═════ Provided entries ═════

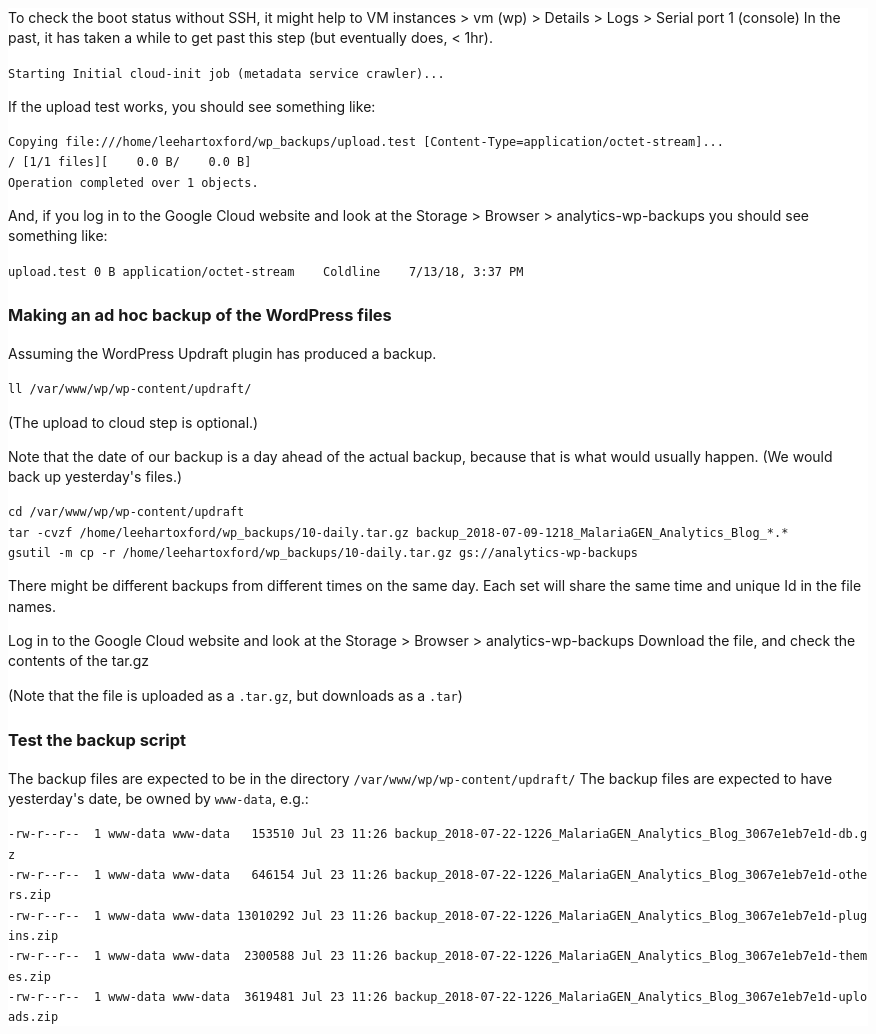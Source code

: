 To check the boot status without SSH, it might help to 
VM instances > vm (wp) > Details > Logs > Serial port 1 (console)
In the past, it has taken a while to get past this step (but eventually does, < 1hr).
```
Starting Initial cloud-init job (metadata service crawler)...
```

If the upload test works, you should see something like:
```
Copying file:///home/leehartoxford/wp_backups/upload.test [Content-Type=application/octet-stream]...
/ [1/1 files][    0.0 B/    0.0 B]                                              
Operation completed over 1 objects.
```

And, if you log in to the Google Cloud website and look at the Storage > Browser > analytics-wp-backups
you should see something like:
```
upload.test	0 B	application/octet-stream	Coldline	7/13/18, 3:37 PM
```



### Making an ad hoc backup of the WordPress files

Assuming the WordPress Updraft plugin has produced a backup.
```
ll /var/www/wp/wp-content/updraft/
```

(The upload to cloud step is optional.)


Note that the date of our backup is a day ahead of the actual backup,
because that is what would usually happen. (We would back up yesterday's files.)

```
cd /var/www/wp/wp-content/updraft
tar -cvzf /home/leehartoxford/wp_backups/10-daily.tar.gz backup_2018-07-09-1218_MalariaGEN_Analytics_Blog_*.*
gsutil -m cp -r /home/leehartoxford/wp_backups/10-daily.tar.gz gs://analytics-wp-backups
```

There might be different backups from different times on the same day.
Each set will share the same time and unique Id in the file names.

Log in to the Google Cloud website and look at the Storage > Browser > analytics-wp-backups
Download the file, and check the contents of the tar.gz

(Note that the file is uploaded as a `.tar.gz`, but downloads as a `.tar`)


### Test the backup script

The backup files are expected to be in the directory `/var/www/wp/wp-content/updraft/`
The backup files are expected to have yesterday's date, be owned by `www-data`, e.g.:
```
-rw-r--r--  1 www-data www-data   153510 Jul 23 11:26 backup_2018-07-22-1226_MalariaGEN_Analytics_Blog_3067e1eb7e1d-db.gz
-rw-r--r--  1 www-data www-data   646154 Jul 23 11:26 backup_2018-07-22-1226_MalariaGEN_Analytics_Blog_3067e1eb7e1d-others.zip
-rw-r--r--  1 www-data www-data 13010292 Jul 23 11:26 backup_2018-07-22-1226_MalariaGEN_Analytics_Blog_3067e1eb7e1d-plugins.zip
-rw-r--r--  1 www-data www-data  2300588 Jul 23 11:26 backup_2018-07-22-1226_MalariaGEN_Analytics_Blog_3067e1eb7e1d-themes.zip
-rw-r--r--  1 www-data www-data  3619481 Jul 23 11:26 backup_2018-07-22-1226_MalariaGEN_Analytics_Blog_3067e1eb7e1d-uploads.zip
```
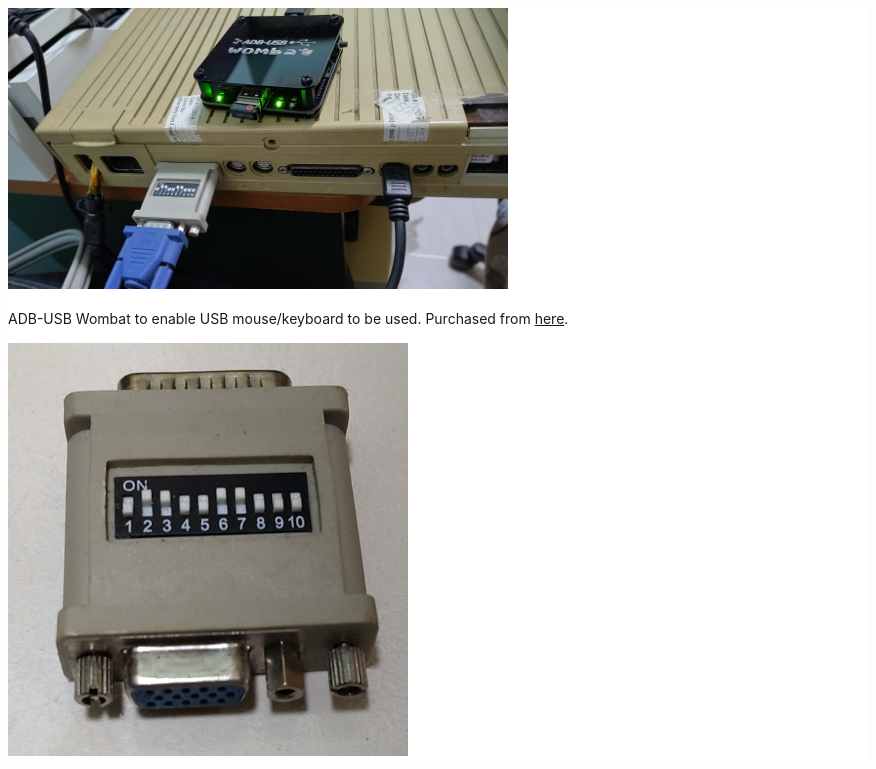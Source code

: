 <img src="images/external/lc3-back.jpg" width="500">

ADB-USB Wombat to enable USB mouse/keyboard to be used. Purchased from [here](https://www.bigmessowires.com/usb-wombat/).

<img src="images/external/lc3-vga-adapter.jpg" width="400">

═════

**What is expected**:
The answer must be an exact transcription of the lines from the one holding "And, if you" to the last line of the entries above, with no pictures and nothing else.

**Task output**:
And, if you log in to the Google Cloud website and look at the Storage > Browser > analytics-wp-backups
you should see something like:
```
upload.test	0 B	application/octet-stream	Coldline	7/13/18, 3:37 PM
```



### Making an ad hoc backup of the WordPress files

Assuming the WordPress Updraft plugin has produced a backup.
```
ll /var/www/wp/wp-content/updraft/
```

(The upload to cloud step is optional.)


Note that the date of our backup is a day ahead of the actual backup,
because that is what would usually happen. (We would back up yesterday's files.)

```
cd /var/www/wp/wp-content/updraft
tar -cvzf /home/leehartoxford/wp_backups/10-daily.tar.gz backup_2018-07-09-1218_MalariaGEN_Analytics_Blog_*.*
gsutil -m cp -r /home/leehartoxford/wp_backups/10-daily.tar.gz gs://analytics-wp-backups
```

There might be different backups from different times on the same day.
Each set will share the same time and unique Id in the file names.

Log in to the Google Cloud website and look at the Storage > Browser > analytics-wp-backups
Download the file, and check the contents of the tar.gz

(Note that the file is uploaded as a `.tar.gz`, but downloads as a `.tar`)


### Test the backup script

The backup files are expected to be in the directory `/var/www/wp/wp-content/updraft/`
The backup files are expected to have yesterday's date, be owned by `www-data`, e.g.:
```
-rw-r--r--  1 www-data www-data   153510 Jul 23 11:26 backup_2018-07-22-1226_MalariaGEN_Analytics_Blog_3067e1eb7e1d-db.gz
-rw-r--r--  1 www-data www-data   646154 Jul 23 11:26 backup_2018-07-22-1226_MalariaGEN_Analytics_Blog_3067e1eb7e1d-others.zip
-rw-r--r--  1 www-data www-data 13010292 Jul 23 11:26 backup_2018-07-22-1226_MalariaGEN_Analytics_Blog_3067e1eb7e1d-plugins.zip
-rw-r--r--  1 www-data www-data  2300588 Jul 23 11:26 backup_2018-07-22-1226_MalariaGEN_Analytics_Blog_3067e1eb7e1d-themes.zip
-rw-r--r--  1 www-data www-data  3619481 Jul 23 11:26 backup_2018-07-22-1226_MalariaGEN_Analytics_Blog_3067e1eb7e1d-uploads.zip
```
Source code

: <img src="images/external/lc3-back.jpg" width="500">

ADB-USB Wombat to enable USB mouse/keyboard to be used. Purchased from [here](https://www.bigmessowires.com/usb-wombat/).

<img src="images/external/lc3-vga-adapter.jpg" width="400">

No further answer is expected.